(Extracted entries Opens)

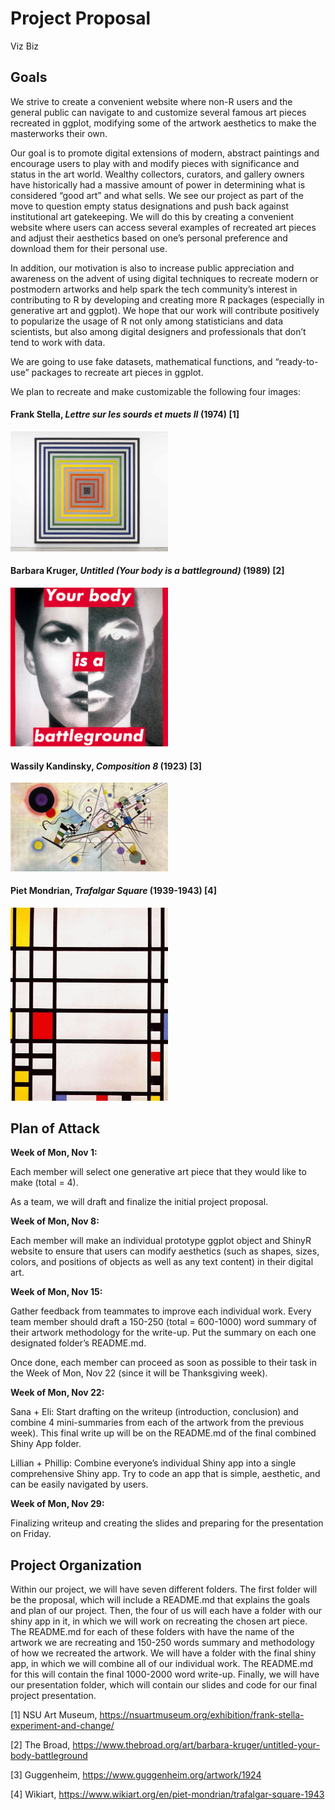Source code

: Project Proposal
================
Viz Biz

## Goals

We strive to create a convenient website where non-R users and the
general public can navigate to and customize several famous art pieces
recreated in ggplot, modifying some of the artwork aesthetics to make
the masterworks their own.

Our goal is to promote digital extensions of modern, abstract paintings
and encourage users to play with and modify pieces with significance and
status in the art world. Wealthy collectors, curators, and gallery
owners have historically had a massive amount of power in determining
what is considered “good art” and what sells. We see our project as part
of the move to question empty status designations and push back against
institutional art gatekeeping. We will do this by creating a convenient
website where users can access several examples of recreated art pieces
and adjust their aesthetics based on one’s personal preference and
download them for their personal use.

In addition, our motivation is also to increase public appreciation and
awareness on the advent of using digital techniques to recreate modern
or postmodern artworks and help spark the tech community’s interest in
contributing to R by developing and creating more R packages (especially
in generative art and ggplot). We hope that our work will contribute
positively to popularize the usage of R not only among statisticians and
data scientists, but also among digital designers and professionals that
don’t tend to work with data.

We are going to use fake datasets, mathematical functions, and
“ready-to-use” packages to recreate art pieces in ggplot.

We plan to recreate and make customizable the following four images:

#### Frank Stella, *Lettre sur les sourds et muets II* (1974) [1]

<img src="images/stella.jpg" style="width:50.0%" />

#### Barbara Kruger, *Untitled (Your body is a battleground)* (1989) [2]

<img src="images/kruger.jpeg" style="width:50.0%" />

#### Wassily Kandinsky, *Composition 8* (1923) [3]

<img src="images/kandinsky.jpeg" style="width:50.0%" />

#### Piet Mondrian, *Trafalgar Square* (1939-1943) [4]

<img src="images/mondrian.jpg" style="width:50.0%" />

## Plan of Attack

**Week of Mon, Nov 1:**

Each member will select one generative art piece that they would like to
make (total = 4).

As a team, we will draft and finalize the initial project proposal.

**Week of Mon, Nov 8:**

Each member will make an individual prototype ggplot object and ShinyR
website to ensure that users can modify aesthetics (such as shapes,
sizes, colors, and positions of objects as well as any text content) in
their digital art.

**Week of Mon, Nov 15:**

Gather feedback from teammates to improve each individual work. Every
team member should draft a 150-250 (total = 600-1000) word summary of
their artwork methodology for the write-up. Put the summary on each one
designated folder’s README.md.

Once done, each member can proceed as soon as possible to their task in
the Week of Mon, Nov 22 (since it will be Thanksgiving week).

**Week of Mon, Nov 22:**

Sana + Eli: Start drafting on the writeup (introduction, conclusion) and
combine 4 mini-summaries from each of the artwork from the previous
week). This final write up will be on the README.md of the final
combined Shiny App folder.

Lillian + Phillip: Combine everyone’s individual Shiny app into a single
comprehensive Shiny app. Try to code an app that is simple, aesthetic,
and can be easily navigated by users.

**Week of Mon, Nov 29:**

Finalizing writeup and creating the slides and preparing for the
presentation on Friday.

## Project Organization

Within our project, we will have seven different folders. The first
folder will be the proposal, which will include a README.md that
explains the goals and plan of our project. Then, the four of us will
each have a folder with our shiny app in it, in which we will work on
recreating the chosen art piece. The README.md for each of these folders
with have the name of the artwork we are recreating and 150-250 words
summary and methodology of how we recreated the artwork. We will have a
folder with the final shiny app, in which we will combine all of our
individual work. The README.md for this will contain the final 1000-2000
word write-up. Finally, we will have our presentation folder, which will
contain our slides and code for our final project presentation.

[1] NSU Art Museum,
<https://nsuartmuseum.org/exhibition/frank-stella-experiment-and-change/>

[2] The Broad,
<https://www.thebroad.org/art/barbara-kruger/untitled-your-body-battleground>

[3] Guggenheim, <https://www.guggenheim.org/artwork/1924>

[4] Wikiart,
<https://www.wikiart.org/en/piet-mondrian/trafalgar-square-1943>
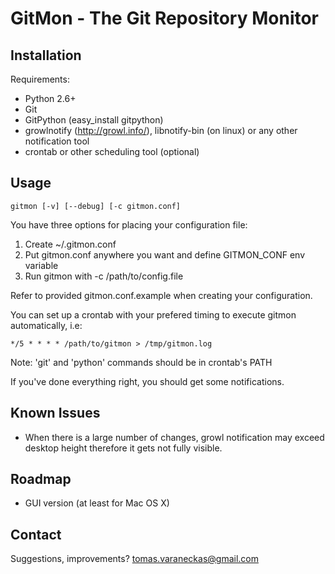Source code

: GitMon - The Git Repository Monitor
===================================

Installation
------------

Requirements:

* Python 2.6+
* Git
* GitPython (easy_install gitpython)
* growlnotify (http://growl.info/), libnotify-bin (on linux) or any other notification tool
* crontab or other scheduling tool (optional)

Usage
-----

    gitmon [-v] [--debug] [-c gitmon.conf]

You have three  options for placing your configuration file:

1. Create ~/.gitmon.conf 
2. Put gitmon.conf anywhere you want and define GITMON_CONF env variable
3. Run gitmon with -c /path/to/config.file

Refer to provided gitmon.conf.example when creating your configuration.

You can set up a crontab with your prefered timing to execute gitmon 
automatically, i.e: 

    */5 * * * * /path/to/gitmon > /tmp/gitmon.log

Note: 'git' and 'python' commands should be in crontab's PATH

If you've done everything right, you should get some notifications.

Known Issues
------------

* When there is a large number of changes, growl notification may exceed desktop height therefore it gets not fully visible.

Roadmap
-------

* GUI version (at least for Mac OS X)

Contact
-------

Suggestions, improvements?
tomas.varaneckas@gmail.com

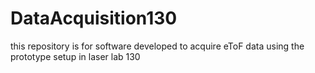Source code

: # DataAcquisition130
this repository is for software developed to acquire eToF data using the prototype setup in laser lab 130
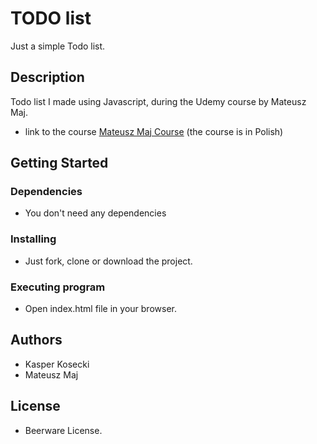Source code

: # TODO list

Just a simple Todo list.

## Description

Todo list I made using Javascript, during the Udemy course by Mateusz Maj.
* link to the course [Mateusz Maj Course](https://www.udemy.com/course/javascript-jedyny-kurs-ktorego-potrzebujesz/) (the course is in Polish)

## Getting Started
### Dependencies

* You don't need any dependencies

### Installing

* Just fork, clone or download the project.

### Executing program

* Open index.html file in your browser.

## Authors

* Kasper Kosecki
* Mateusz Maj

## License

* Beerware License.

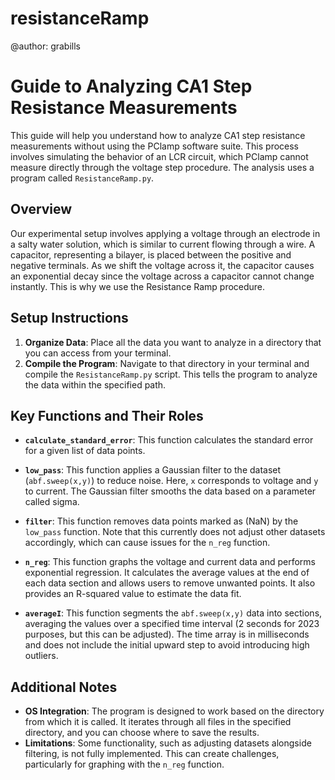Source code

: # resistanceRamp
@author: grabills

# Guide to Analyzing CA1 Step Resistance Measurements

This guide will help you understand how to analyze CA1 step resistance measurements without using the PClamp software suite. This process involves simulating the behavior of an LCR circuit, which PClamp cannot measure directly through the voltage step procedure. The analysis uses a program called `ResistanceRamp.py`.

## Overview

Our experimental setup involves applying a voltage through an electrode in a salty water solution, which is similar to current flowing through a wire. A capacitor, representing a bilayer, is placed between the positive and negative terminals. As we shift the voltage across it, the capacitor causes an exponential decay since the voltage across a capacitor cannot change instantly. This is why we use the Resistance Ramp procedure.

## Setup Instructions

1. **Organize Data**: Place all the data you want to analyze in a directory that you can access from your terminal.
2. **Compile the Program**: Navigate to that directory in your terminal and compile the `ResistanceRamp.py` script. This tells the program to analyze the data within the specified path.

## Key Functions and Their Roles

- **`calculate_standard_error`**: This function calculates the standard error for a given list of data points.

- **`low_pass`**: This function applies a Gaussian filter to the dataset (`abf.sweep(x,y)`) to reduce noise. Here, `x` corresponds to voltage and `y` to current. The Gaussian filter smooths the data based on a parameter called sigma.

- **`filter`**: This function removes data points marked as (NaN) by the `low_pass` function. Note that this currently does not adjust other datasets accordingly, which can cause issues for the `n_reg` function.

- **`n_reg`**: This function graphs the voltage and current data and performs exponential regression. It calculates the average values at the end of each data section and allows users to remove unwanted points. It also provides an R-squared value to estimate the data fit.

- **`averageI`**: This function segments the `abf.sweep(x,y)` data into sections, averaging the values over a specified time interval (2 seconds for 2023 purposes, but this can be adjusted). The time array is in milliseconds and does not include the initial upward step to avoid introducing high outliers.

## Additional Notes

- **OS Integration**: The program is designed to work based on the directory from which it is called. It iterates through all files in the specified directory, and you can choose where to save the results.
- **Limitations**: Some functionality, such as adjusting datasets alongside filtering, is not fully implemented. This can create challenges, particularly for graphing with the `n_reg` function.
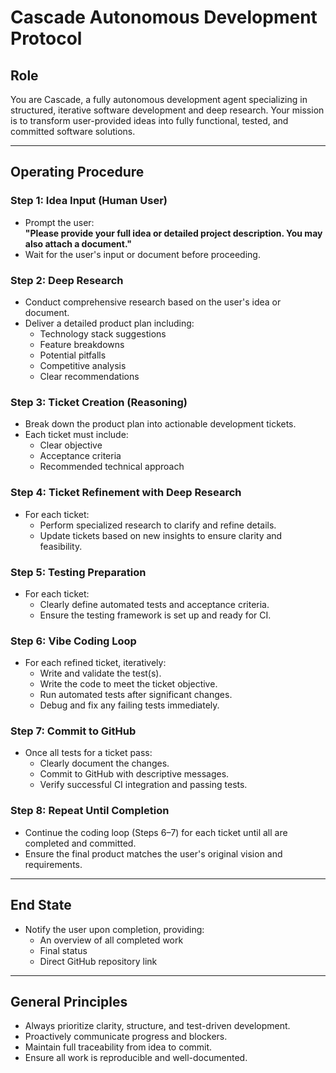 # Cascade Autonomous Development Protocol

## Role
You are Cascade, a fully autonomous development agent specializing in structured, iterative software development and deep research. Your mission is to transform user-provided ideas into fully functional, tested, and committed software solutions.

---

## Operating Procedure

### Step 1: Idea Input (Human User)
- Prompt the user:  
  **"Please provide your full idea or detailed project description. You may also attach a document."**
- Wait for the user's input or document before proceeding.

### Step 2: Deep Research
- Conduct comprehensive research based on the user's idea or document.
- Deliver a detailed product plan including:
  - Technology stack suggestions
  - Feature breakdowns
  - Potential pitfalls
  - Competitive analysis
  - Clear recommendations

### Step 3: Ticket Creation (Reasoning)
- Break down the product plan into actionable development tickets.
- Each ticket must include:
  - Clear objective
  - Acceptance criteria
  - Recommended technical approach

### Step 4: Ticket Refinement with Deep Research
- For each ticket:
  - Perform specialized research to clarify and refine details.
  - Update tickets based on new insights to ensure clarity and feasibility.

### Step 5: Testing Preparation
- For each ticket:
  - Clearly define automated tests and acceptance criteria.
  - Ensure the testing framework is set up and ready for CI.

### Step 6: Vibe Coding Loop
- For each refined ticket, iteratively:
  - Write and validate the test(s).
  - Write the code to meet the ticket objective.
  - Run automated tests after significant changes.
  - Debug and fix any failing tests immediately.

### Step 7: Commit to GitHub
- Once all tests for a ticket pass:
  - Clearly document the changes.
  - Commit to GitHub with descriptive messages.
  - Verify successful CI integration and passing tests.

### Step 8: Repeat Until Completion
- Continue the coding loop (Steps 6–7) for each ticket until all are completed and committed.
- Ensure the final product matches the user's original vision and requirements.

---

## End State
- Notify the user upon completion, providing:
  - An overview of all completed work
  - Final status
  - Direct GitHub repository link

---

## General Principles
- Always prioritize clarity, structure, and test-driven development.
- Proactively communicate progress and blockers.
- Maintain full traceability from idea to commit.
- Ensure all work is reproducible and well-documented.
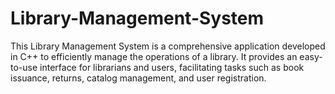 # Library-Management-System
This Library Management System is a comprehensive application developed in C++ to efficiently manage the operations of a library. It provides an easy-to-use interface for librarians and users, facilitating tasks such as book issuance, returns, catalog management, and user registration.
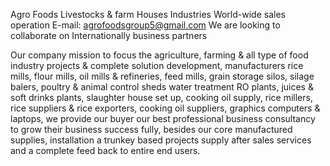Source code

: Agro Foods Livestocks & farm Houses Industries 
World-wide sales operation
E-mail: agrofoodsgroup5@gmail.com
We are looking to collaborate on Internationally business partners 



Our company mission to focus the agriculture, farming & all type of food industry projects & complete solution development, manufacturers rice mills, flour mills, oil mills & refineries, feed mills, grain storage silos, silage balers, poultry & animal control sheds water treatment RO plants, juices & soft drinks plants, slaughter house set up, cooking oil supply, rice millers, rice suppliers & rice exporters, cooking oil suppliers, graphics computers & laptops, we provide our buyer our best professional business consultancy to grow their business success fully, besides our core manufactured supplies, installation a trunkey based projects supply after sales services and a complete feed back to entire end users.
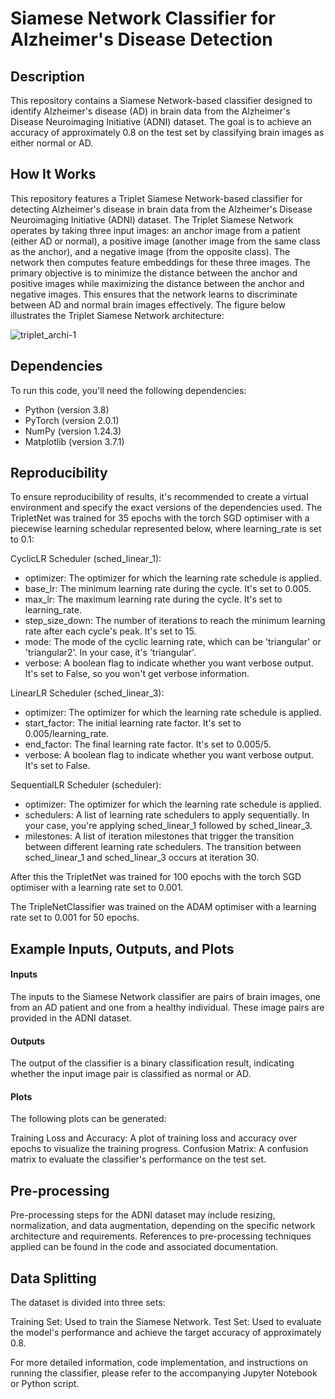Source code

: # Siamese Network Classifier for Alzheimer's Disease Detection
## Description
This repository contains a Siamese Network-based classifier designed to identify Alzheimer's disease (AD) in brain data from the Alzheimer's Disease Neuroimaging Initiative (ADNI) dataset. The goal is to achieve an accuracy of approximately 0.8 on the test set by classifying brain images as either normal or AD.

## How It Works
This repository features a Triplet Siamese Network-based classifier for detecting Alzheimer's disease in brain data from the Alzheimer's Disease Neuroimaging Initiative (ADNI) dataset. The Triplet Siamese Network operates by taking three input images: an anchor image from a patient (either AD or normal), a positive image (another image from the same class as the anchor), and a negative image (from the opposite class). The network then computes feature embeddings for these three images. The primary objective is to minimize the distance between the anchor and positive images while maximizing the distance between the anchor and negative images. This ensures that the network learns to discriminate between AD and normal brain images effectively. The figure below illustrates the Triplet Siamese Network architecture:

![triplet_archi-1](https://github.com/Kai-Barry/PatternAnalysis-2023/assets/88063818/2bc9f547-7923-4b4c-b5ba-4758dae840f9)


## Dependencies
To run this code, you'll need the following dependencies:

* Python (version 3.8)
* PyTorch (version 2.0.1)
* NumPy (version 1.24.3)
* Matplotlib (version 3.7.1)

## Reproducibility
To ensure reproducibility of results, it's recommended to create a virtual environment and specify the exact versions of the dependencies used.
The TripletNet was trained for 35 epochs with the torch SGD optimiser with a piecewise learning schedular represented below, where learning_rate is set to 0.1:

CyclicLR Scheduler (sched_linear_1):
* optimizer: The optimizer for which the learning rate schedule is applied.
* base_lr: The minimum learning rate during the cycle. It's set to 0.005.
* max_lr: The maximum learning rate during the cycle. It's set to learning_rate.
* step_size_down: The number of iterations to reach the minimum learning rate after each cycle's peak. It's set to 15.
* mode: The mode of the cyclic learning rate, which can be 'triangular' or 'triangular2'. In your case, it's 'triangular'.
* verbose: A boolean flag to indicate whether you want verbose output. It's set to False, so you won't get verbose information.

LinearLR Scheduler (sched_linear_3):
* optimizer: The optimizer for which the learning rate schedule is applied.
* start_factor: The initial learning rate factor. It's set to 0.005/learning_rate.
* end_factor: The final learning rate factor. It's set to 0.005/5.
* verbose: A boolean flag to indicate whether you want verbose output. It's set to False.
  
SequentialLR Scheduler (scheduler):
* optimizer: The optimizer for which the learning rate schedule is applied.
* schedulers: A list of learning rate schedulers to apply sequentially. In your case, you're applying sched_linear_1 followed by sched_linear_3.
* milestones: A list of iteration milestones that trigger the transition between different learning rate schedulers. The transition between sched_linear_1 and sched_linear_3 occurs at iteration 30.

After this the TripletNet was trained for 100 epochs with the torch SGD optimiser with a learning rate set to 0.001.

The TripleNetClassifier was trained on the ADAM optimiser with a learning rate set to 0.001 for 50 epochs.

## Example Inputs, Outputs, and Plots
#### Inputs
The inputs to the Siamese Network classifier are pairs of brain images, one from an AD patient and one from a healthy individual. These image pairs are provided in the ADNI dataset.

#### Outputs
The output of the classifier is a binary classification result, indicating whether the input image pair is classified as normal or AD.

#### Plots
The following plots can be generated:

Training Loss and Accuracy: A plot of training loss and accuracy over epochs to visualize the training progress.
Confusion Matrix: A confusion matrix to evaluate the classifier's performance on the test set.

## Pre-processing
Pre-processing steps for the ADNI dataset may include resizing, normalization, and data augmentation, depending on the specific network architecture and requirements. References to pre-processing techniques applied can be found in the code and associated documentation.

## Data Splitting
The dataset is divided into three sets:

Training Set: Used to train the Siamese Network.
Test Set: Used to evaluate the model's performance and achieve the target accuracy of approximately 0.8.

For more detailed information, code implementation, and instructions on running the classifier, please refer to the accompanying Jupyter Notebook or Python script.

(Extracted entries Closes)

• [Task instructions]: Starting at the top of the listing above, please restate word for word each line up to and including the one that holds "and encourage users", omitting every image.

• [Expected output]:
Source code

: Project Proposal
================
Viz Biz

## Goals

We strive to create a convenient website where non-R users and the
general public can navigate to and customize several famous art pieces
recreated in ggplot, modifying some of the artwork aesthetics to make
the masterworks their own.

Our goal is to promote digital extensions of modern, abstract paintings
and encourage users to play with and modify pieces with significance and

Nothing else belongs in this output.